*What the task asks*.
Once you find the line containing "Из тех курсов, которые" in the data below, copy it and each following line exactly, up to and including the line containing "Это всё для", and nothing else.

Stored records
• • • • •
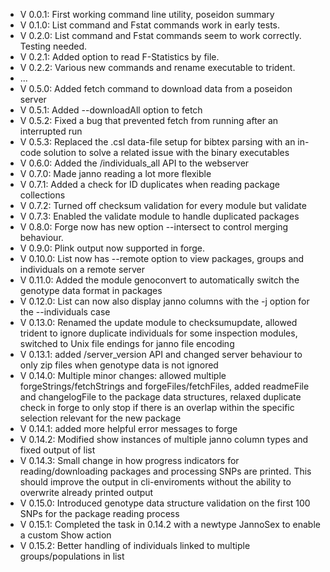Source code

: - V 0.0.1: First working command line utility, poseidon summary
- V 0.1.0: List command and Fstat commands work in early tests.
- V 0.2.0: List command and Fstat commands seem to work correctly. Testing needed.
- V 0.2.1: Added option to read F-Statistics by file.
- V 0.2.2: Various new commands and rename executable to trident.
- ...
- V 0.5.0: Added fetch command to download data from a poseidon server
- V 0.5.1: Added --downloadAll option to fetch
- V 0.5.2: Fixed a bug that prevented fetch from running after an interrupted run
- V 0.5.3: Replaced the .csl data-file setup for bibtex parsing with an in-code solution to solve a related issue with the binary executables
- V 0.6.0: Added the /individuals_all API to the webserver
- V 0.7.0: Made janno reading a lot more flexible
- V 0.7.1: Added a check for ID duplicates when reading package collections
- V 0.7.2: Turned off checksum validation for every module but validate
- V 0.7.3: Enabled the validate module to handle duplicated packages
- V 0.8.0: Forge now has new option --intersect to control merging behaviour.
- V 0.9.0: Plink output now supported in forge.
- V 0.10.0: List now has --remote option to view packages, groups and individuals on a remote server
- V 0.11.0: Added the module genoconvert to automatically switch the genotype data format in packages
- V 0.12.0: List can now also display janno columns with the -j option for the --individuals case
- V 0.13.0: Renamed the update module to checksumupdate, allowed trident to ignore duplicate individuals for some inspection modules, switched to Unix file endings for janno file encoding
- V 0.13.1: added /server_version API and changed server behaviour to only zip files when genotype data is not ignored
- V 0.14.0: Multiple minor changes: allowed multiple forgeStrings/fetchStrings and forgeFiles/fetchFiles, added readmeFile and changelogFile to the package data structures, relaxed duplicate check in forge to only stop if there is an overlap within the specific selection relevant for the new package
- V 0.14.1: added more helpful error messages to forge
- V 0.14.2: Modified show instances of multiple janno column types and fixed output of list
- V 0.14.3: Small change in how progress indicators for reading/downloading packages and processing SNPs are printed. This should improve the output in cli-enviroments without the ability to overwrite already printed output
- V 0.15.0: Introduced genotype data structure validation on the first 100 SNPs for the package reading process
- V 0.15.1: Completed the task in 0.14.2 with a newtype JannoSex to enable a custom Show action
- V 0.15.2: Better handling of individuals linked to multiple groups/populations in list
• • • • •
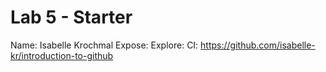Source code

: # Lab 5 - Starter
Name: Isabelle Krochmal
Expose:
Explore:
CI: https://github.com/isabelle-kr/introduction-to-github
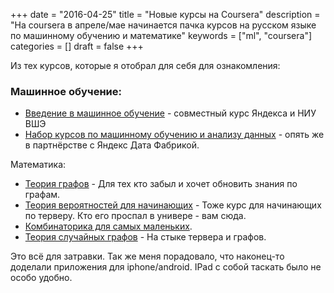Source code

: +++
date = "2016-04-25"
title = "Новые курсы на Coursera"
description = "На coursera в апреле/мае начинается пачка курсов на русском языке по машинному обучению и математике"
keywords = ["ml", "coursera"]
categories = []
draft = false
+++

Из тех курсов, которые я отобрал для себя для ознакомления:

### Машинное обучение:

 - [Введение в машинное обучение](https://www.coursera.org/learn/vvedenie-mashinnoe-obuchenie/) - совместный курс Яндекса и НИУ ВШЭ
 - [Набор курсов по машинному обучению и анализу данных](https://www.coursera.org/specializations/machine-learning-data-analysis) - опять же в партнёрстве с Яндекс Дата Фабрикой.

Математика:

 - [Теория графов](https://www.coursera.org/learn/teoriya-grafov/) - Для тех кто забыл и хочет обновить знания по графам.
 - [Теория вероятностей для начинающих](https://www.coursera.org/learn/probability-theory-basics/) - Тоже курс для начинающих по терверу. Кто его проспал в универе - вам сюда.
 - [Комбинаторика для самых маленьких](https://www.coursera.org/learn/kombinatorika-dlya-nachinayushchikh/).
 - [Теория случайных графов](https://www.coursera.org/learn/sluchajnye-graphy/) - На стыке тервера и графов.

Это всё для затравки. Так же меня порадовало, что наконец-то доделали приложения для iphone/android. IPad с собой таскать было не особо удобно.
• • • • •
*Response area*.
Из тех курсов, которые я отобрал для себя для ознакомления:

### Машинное обучение:

 - [Введение в машинное обучение](https://www.coursera.org/learn/vvedenie-mashinnoe-obuchenie/) - совместный курс Яндекса и НИУ ВШЭ
 - [Набор курсов по машинному обучению и анализу данных](https://www.coursera.org/specializations/machine-learning-data-analysis) - опять же в партнёрстве с Яндекс Дата Фабрикой.

Математика:

 - [Теория графов](https://www.coursera.org/learn/teoriya-grafov/) - Для тех кто забыл и хочет обновить знания по графам.
 - [Теория вероятностей для начинающих](https://www.coursera.org/learn/probability-theory-basics/) - Тоже курс для начинающих по терверу. Кто его проспал в универе - вам сюда.
 - [Комбинаторика для самых маленьких](https://www.coursera.org/learn/kombinatorika-dlya-nachinayushchikh/).
 - [Теория случайных графов](https://www.coursera.org/learn/sluchajnye-graphy/) - На стыке тервера и графов.

Это всё для затравки. Так же меня порадовало, что наконец-то доделали приложения для iphone/android. IPad с собой таскать было не особо удобно.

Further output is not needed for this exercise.